One day, while doing my routine filing of army regulations, I came upon an announcement that a special club was being formed to allow distinguished English gentlemen and American gentlemen to come together socially and thereby strengthen relations between the two armies. “The Churchill Club” would meet in the Dean’s Yard of Westminster Abbey in London. Since no American could get into London without having a confirmed place to stay, I immediately applied for membership in the Club. Upon seeing my application, my company Captain also applied and then the battalion Colonel, who had to approve the applications, did the same. I soon received my membership card. Neither the Captain nor the Colonel received any reply. I volunteered to go to my Club in London and find out the cause of the unfortunate and inexplicable delay. I received a legitimate three-day pass to enter the forbidden city.
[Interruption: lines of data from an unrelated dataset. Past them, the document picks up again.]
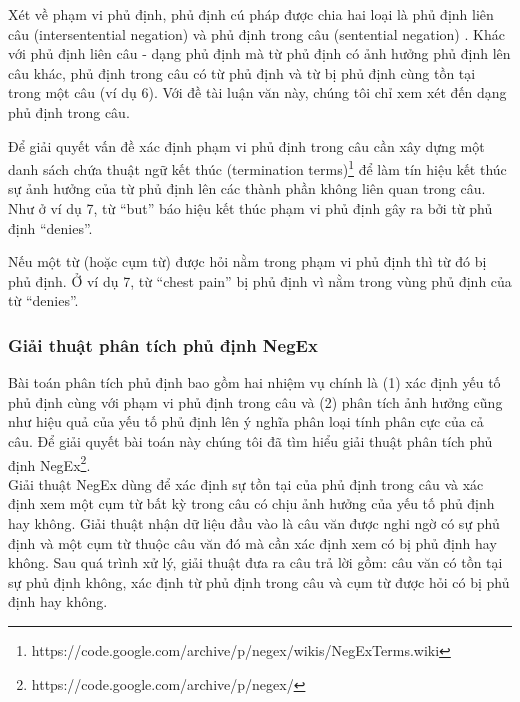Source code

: Xét về phạm vi phủ định, phủ định cú pháp được chia hai loại là phủ định liên câu (intersentential negation) và phủ định trong câu (sentential negation) \cite{Councill2010}. Khác với phủ định liên câu - dạng phủ định mà từ phủ định có ảnh hưởng phủ định lên câu khác, phủ định trong câu có từ phủ định và từ bị phủ định cùng tồn tại trong một câu (ví dụ 6). Với đề tài luận văn này, chúng tôi chỉ xem xét đến dạng phủ định trong câu.


Để giải quyết vấn đề xác định phạm vi phủ định trong câu cần xây dựng một danh sách chứa thuật ngữ kết thúc (termination terms)\footnote{https://code.google.com/archive/p/negex/wikis/NegExTerms.wiki} để làm tín hiệu kết thúc sự ảnh hưởng của từ phủ định lên các thành phần không liên quan trong câu. Như ở ví dụ 7, từ ``but'' báo hiệu kết thúc phạm vi phủ định gây ra bởi từ phủ định ``denies''.


Nếu một từ (hoặc cụm từ) được hỏi nằm trong phạm vi phủ định thì từ đó bị phủ định. Ở ví dụ 7, từ ``chest pain'' bị phủ định vì nằm trong vùng phủ định của từ ``denies''.

\subsubsection*{Giải thuật phân tích phủ định NegEx}
Bài toán phân tích phủ định bao gồm hai nhiệm vụ chính là (1) xác định yếu tố phủ định cùng với phạm vi phủ định trong câu và (2) phân tích ảnh hưởng cũng như hiệu quả của yếu tố phủ định lên ý nghĩa phân loại tính phân cực của cả câu. Để giải quyết bài toán này chúng tôi đã tìm hiểu giải thuật phân tích phủ định NegEx\footnote{https://code.google.com/archive/p/negex/}. \\

Giải thuật NegEx dùng để xác định sự tồn tại của phủ định trong câu và xác định xem một cụm từ bất kỳ trong câu có chịu ảnh hưởng của yếu tố phủ định hay không. Giải thuật nhận dữ liệu đầu vào là câu văn được nghi ngờ có sự phủ định và một cụm từ thuộc câu văn đó mà cần xác định xem có bị phủ định hay không. Sau quá trình xử lý, giải thuật đưa ra câu trả lời gồm: câu văn có tồn tại sự phủ định không, xác định từ phủ định trong câu và cụm từ được hỏi có bị phủ định hay không.\\ 

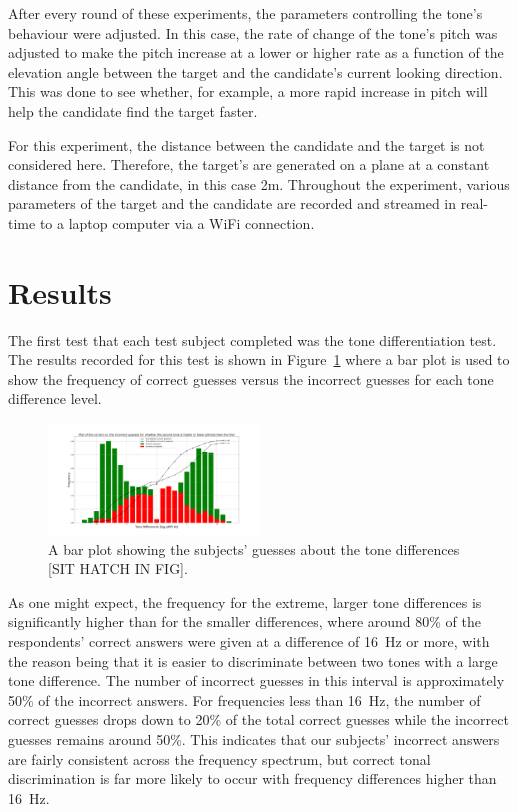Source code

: \documentclass[format=sigconf, review=true, screen=true, anonymous=true]{acmart}
\begin{document}
After every round of these experiments, the parameters controlling the tone's behaviour were adjusted. In this case, the rate of change of the tone's pitch was adjusted to make the pitch increase at a lower or higher rate as a function of the elevation angle between the target and the candidate's current looking direction. This was done to see whether, for example, a more rapid increase in pitch will help the candidate find the target faster. 

For this experiment, the distance between the candidate and the target is not considered here. Therefore, the target's are generated on a plane at a constant distance from the candidate, in this case 2m. Throughout the experiment, various parameters of the target and the candidate are recorded and streamed in real-time to a laptop computer via a WiFi connection.

\section{Results}

The first test that each test subject completed was the tone differentiation test. The results recorded for this test is shown in Figure~\ref{fig:tone-guesses} where a bar plot is used to show the frequency of correct guesses versus the incorrect guesses for each tone difference level. 

\begin{figure}
  \centering
  \includegraphics[width=0.5\textwidth]{figures/tone_guesses.png}
  \caption{A bar plot showing the subjects' guesses about the tone differences [SIT HATCH IN FIG].}
  \label{fig:tone-guesses}
\end{figure}

As one might expect, the frequency for the extreme, larger tone differences is significantly higher than for the smaller differences, where around 80\% of the respondents' correct answers were given at a difference of \SI{16}{\hertz} or more, with the reason being that it is easier to discriminate between two tones with a large tone difference. The number of incorrect guesses in this interval is approximately 50\% of the incorrect answers. For frequencies less than \SI{16}{\hertz}, the number of correct guesses drops down to 20\% of the total correct guesses while the incorrect guesses remains around 50\%. This indicates that our subjects' incorrect answers are fairly consistent across the frequency spectrum, but correct tonal discrimination is far more likely to occur with frequency differences higher than \SI{16}{\hertz}.  
\end{document}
There were about a million Yanks in London at that time. The common joke among British men was that “the trouble with the Yanks is that they are overpaid, overfed, over sexed, and over here.” I proceeded to “My Club” where I presented my membership card and was greeted with the icy stare of a British doorman. The luxurious surroundings, tapestries and old paintings on the walls, fine rugs, and paneled walls were just like in the movies. I never saw such opulence before; not even at home in The States. I was escorted to the bar where a number of high ranking British and American officers were strengthening relations. No one spoke to me until a British Colonel with a flowing mustache, and a swagger stick under his arm, asked contemptuously, “Corporal, where is your officer?” I said that I was there alone. In England, every college graduate is automatically entitled to officer’s rank. In both the English and American armies fraternization between officers and enlisted men is prohibited. I was the only enlisted-man visible. No officer in the Churchill Club ever deigned to engage me in conversation. I thought of the American Declaration of Independence that it was self-evident that all men are created equal. Obviously, that does not apply when one puts on a military uniform. I was not cowed or impressed by high-ranking snobs. I left and never visited the Churchill Club again.